▶ _TASK TO COMPLETE_
Your copy of the data below must be exact and must leave out all pictures.

● ● ● ●

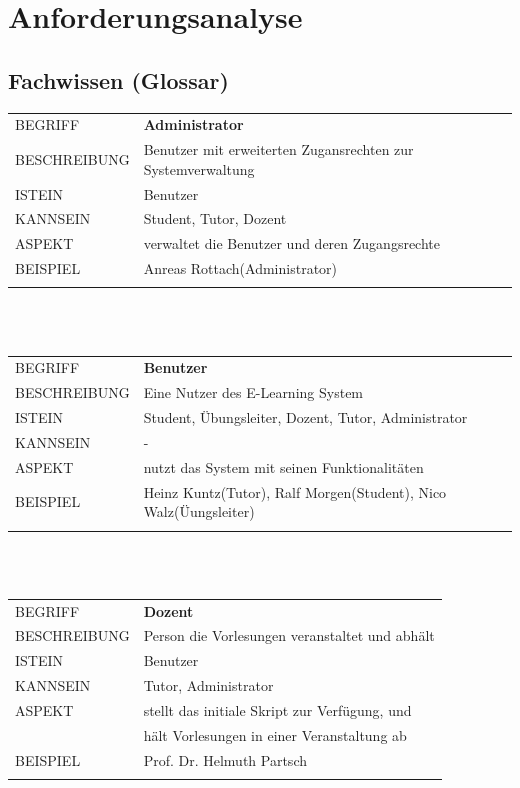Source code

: \documentclass[12pt,a4paper]{article}
\begin{document}
\section{Anforderungsanalyse}
\subsection{Fachwissen (Glossar)}
\begin{tabular}{l p{12cm}}  
BEGRIFF 	 & \textbf{Administrator} \\ 
BESCHREIBUNG & Benutzer mit erweiterten Zugansrechten zur Systemverwaltung\\ 
ISTEIN   	 & Benutzer \\
KANNSEIN 	 & Student, Tutor, Dozent \\ 
ASPEKT   	 & verwaltet die Benutzer und deren Zugangsrechte\\
BEISPIEL 	 & Anreas Rottach(Administrator)\\\\
\hline
\end{tabular}\\\\  

\begin{tabular}{l p{12cm}}
BEGRIFF 	 & \textbf{Benutzer} \\ 
BESCHREIBUNG & Eine Nutzer des E-Learning System \\ 
ISTEIN   	 & Student, Übungsleiter, Dozent, Tutor, Administrator \\
KANNSEIN 	 &   - \\ 
ASPEKT   	 & nutzt das System mit seinen Funktionalitäten\\
BEISPIEL 	 & Heinz Kuntz(Tutor), Ralf Morgen(Student), Nico Walz(Üungsleiter)\\\\
\hline
\end{tabular}\\\\    

\begin{tabular}{l p{12cm}}
BEGRIFF 	 & \textbf{Dozent} \\ 
BESCHREIBUNG & Person die Vorlesungen veranstaltet und abhält \\ 
ISTEIN   	 & Benutzer\\
KANNSEIN 	 & Tutor, Administrator \\ 
ASPEKT   	 & stellt das initiale Skript zur Verfügung, und\\
			 &  hält Vorlesungen in einer Veranstaltung ab\\
BEISPIEL 	 & Prof. Dr. Helmuth Partsch\\\\
\hline
\end{tabular}\\\\   
\end{document}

● ● ● ●

▶ _EXERCISE ANSWER_
Source code

: \documentclass[12pt,a4paper]{article}
\begin{document}
\section{Anforderungsanalyse}
\subsection{Fachwissen (Glossar)}
\begin{tabular}{l p{12cm}}  
BEGRIFF 	 & \textbf{Administrator} \\ 
BESCHREIBUNG & Benutzer mit erweiterten Zugansrechten zur Systemverwaltung\\ 
ISTEIN   	 & Benutzer \\
KANNSEIN 	 & Student, Tutor, Dozent \\ 
ASPEKT   	 & verwaltet die Benutzer und deren Zugangsrechte\\
BEISPIEL 	 & Anreas Rottach(Administrator)\\\\
\hline
\end{tabular}\\\\  

\begin{tabular}{l p{12cm}}
BEGRIFF 	 & \textbf{Benutzer} \\ 
BESCHREIBUNG & Eine Nutzer des E-Learning System \\ 
ISTEIN   	 & Student, Übungsleiter, Dozent, Tutor, Administrator \\
KANNSEIN 	 &   - \\ 
ASPEKT   	 & nutzt das System mit seinen Funktionalitäten\\
BEISPIEL 	 & Heinz Kuntz(Tutor), Ralf Morgen(Student), Nico Walz(Üungsleiter)\\\\
\hline
\end{tabular}\\\\    

\begin{tabular}{l p{12cm}}
BEGRIFF 	 & \textbf{Dozent} \\ 
BESCHREIBUNG & Person die Vorlesungen veranstaltet und abhält \\ 
ISTEIN   	 & Benutzer\\
KANNSEIN 	 & Tutor, Administrator \\ 
ASPEKT   	 & stellt das initiale Skript zur Verfügung, und\\
			 &  hält Vorlesungen in einer Veranstaltung ab\\
BEISPIEL 	 & Prof. Dr. Helmuth Partsch\\\\
\hline
\end{tabular}\\\\   
\end{document}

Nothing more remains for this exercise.